Recomendações de Antonil

Nas vésperas da safra canavieira de 2022/ 2023, que inicia-se no Nordeste em setembro próximo, aceleram-se na região as providências requeridas no campo e nas fábricas para o início da moagem.

Decorridos mais de trezentos anos do tratado do jesuíta João Andreoni, conhecido por André João Antonil, datado de 1711, sob o título “Cultura e Opulência do Brasil”, contendo recomendações elementares sobre o exercício da atividade agroindustrial canavieira pelo senhor de engenho, obra preparada durante temporada de Antonil no Engenho Sergipe do Conde na Bahia, as observações de Antonil, com ressalvas de algumas práticas de triste memória pelos empreendedores coloniais, continuam atuais, guardando o mesmo sentido tecnológico e administrativo para a boa gestão dos empreendimentos canavieiros. Senão vejamos:

Do século XVI ao XXI, em termos tecnológicos, a fábrica de açúcar continua dividindo-se em três estágios, o primeiro representado pelo “esmagamento da cana”, o segundo pelo “cozimento do caldo extraído”, e o terceiro pela “cristalização do mel obtido” depois do cozimento.
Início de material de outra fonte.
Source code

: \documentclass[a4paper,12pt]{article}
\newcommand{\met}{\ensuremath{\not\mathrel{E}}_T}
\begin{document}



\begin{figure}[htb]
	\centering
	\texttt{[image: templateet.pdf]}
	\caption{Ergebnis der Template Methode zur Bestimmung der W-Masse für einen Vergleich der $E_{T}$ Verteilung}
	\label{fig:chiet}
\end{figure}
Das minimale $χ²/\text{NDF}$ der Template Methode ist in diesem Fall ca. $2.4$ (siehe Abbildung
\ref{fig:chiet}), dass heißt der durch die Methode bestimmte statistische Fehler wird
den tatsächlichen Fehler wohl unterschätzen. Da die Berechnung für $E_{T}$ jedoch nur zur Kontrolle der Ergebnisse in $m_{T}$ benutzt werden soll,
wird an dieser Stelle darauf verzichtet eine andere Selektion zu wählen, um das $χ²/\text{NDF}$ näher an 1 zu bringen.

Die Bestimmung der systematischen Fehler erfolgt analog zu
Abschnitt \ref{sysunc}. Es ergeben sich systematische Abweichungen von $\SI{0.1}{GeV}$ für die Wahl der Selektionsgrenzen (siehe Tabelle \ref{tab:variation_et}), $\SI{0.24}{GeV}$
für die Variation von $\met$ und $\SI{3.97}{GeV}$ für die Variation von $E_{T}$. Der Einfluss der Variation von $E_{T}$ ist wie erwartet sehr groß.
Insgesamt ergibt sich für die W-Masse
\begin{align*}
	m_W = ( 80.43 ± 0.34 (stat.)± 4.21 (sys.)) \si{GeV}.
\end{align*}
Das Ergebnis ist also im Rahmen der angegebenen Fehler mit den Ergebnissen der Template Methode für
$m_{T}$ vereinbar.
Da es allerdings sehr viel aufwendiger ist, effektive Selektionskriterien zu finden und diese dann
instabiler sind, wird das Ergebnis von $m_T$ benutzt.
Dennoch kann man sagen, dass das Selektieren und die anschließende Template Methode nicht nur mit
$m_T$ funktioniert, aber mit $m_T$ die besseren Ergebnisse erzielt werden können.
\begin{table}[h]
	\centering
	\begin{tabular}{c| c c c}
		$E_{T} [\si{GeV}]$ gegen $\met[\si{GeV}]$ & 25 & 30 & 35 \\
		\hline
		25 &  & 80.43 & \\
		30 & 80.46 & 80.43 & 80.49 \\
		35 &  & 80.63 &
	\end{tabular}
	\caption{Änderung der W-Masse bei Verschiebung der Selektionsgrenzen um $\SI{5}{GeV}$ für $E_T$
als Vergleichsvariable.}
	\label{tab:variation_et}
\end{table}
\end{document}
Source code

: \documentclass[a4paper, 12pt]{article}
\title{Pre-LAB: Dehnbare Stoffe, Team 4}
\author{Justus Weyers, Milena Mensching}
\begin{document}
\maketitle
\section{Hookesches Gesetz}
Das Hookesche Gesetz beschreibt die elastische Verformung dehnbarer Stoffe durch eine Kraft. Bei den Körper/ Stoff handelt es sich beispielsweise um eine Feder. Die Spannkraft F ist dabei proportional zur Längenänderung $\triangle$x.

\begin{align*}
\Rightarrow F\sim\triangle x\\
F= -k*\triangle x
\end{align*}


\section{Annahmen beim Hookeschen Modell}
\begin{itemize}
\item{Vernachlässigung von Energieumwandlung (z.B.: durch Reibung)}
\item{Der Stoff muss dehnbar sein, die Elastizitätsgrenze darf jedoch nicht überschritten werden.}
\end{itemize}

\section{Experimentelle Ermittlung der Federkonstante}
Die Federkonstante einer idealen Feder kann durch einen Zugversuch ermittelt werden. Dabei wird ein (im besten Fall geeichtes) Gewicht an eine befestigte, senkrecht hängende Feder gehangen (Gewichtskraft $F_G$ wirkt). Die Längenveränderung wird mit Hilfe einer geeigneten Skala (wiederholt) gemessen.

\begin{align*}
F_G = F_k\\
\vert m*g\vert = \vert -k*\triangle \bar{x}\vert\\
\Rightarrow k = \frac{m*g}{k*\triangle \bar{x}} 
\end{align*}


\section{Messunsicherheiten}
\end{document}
Da mesma forma, na fabricação de aguardente e/ou álcool, o primeiro estágio, o mesmo “esmagamento da cana”, o segundo, “a fermentação do caldo”, e o terceiro, “a destilação do mosto fermentado”.

Mas as coincidências vão mais além, vez que estendem-se à esfera administrativa, do como tratar os agentes envolvidos no processo para o bom êxito do empreendimento. Em primeiro lugar, os trabalhadores, no passado representados pelos índios (gentios) e escravos negros, hoje pelos trabalhadores livres no campo e na indústria, na moenda, nos tachos, os cozedores, na cristalização, os purgadores e, finalmente, na embalagem do produto final, os caixeiros (hoje os ensacadores nos armazéns). Ou seja, desde sempre os trabalhadores no trato cultural, envolvendo corte e plantio, na fabricação (engenho ou usina), na embalagem e armazenagem (engenho ou usina).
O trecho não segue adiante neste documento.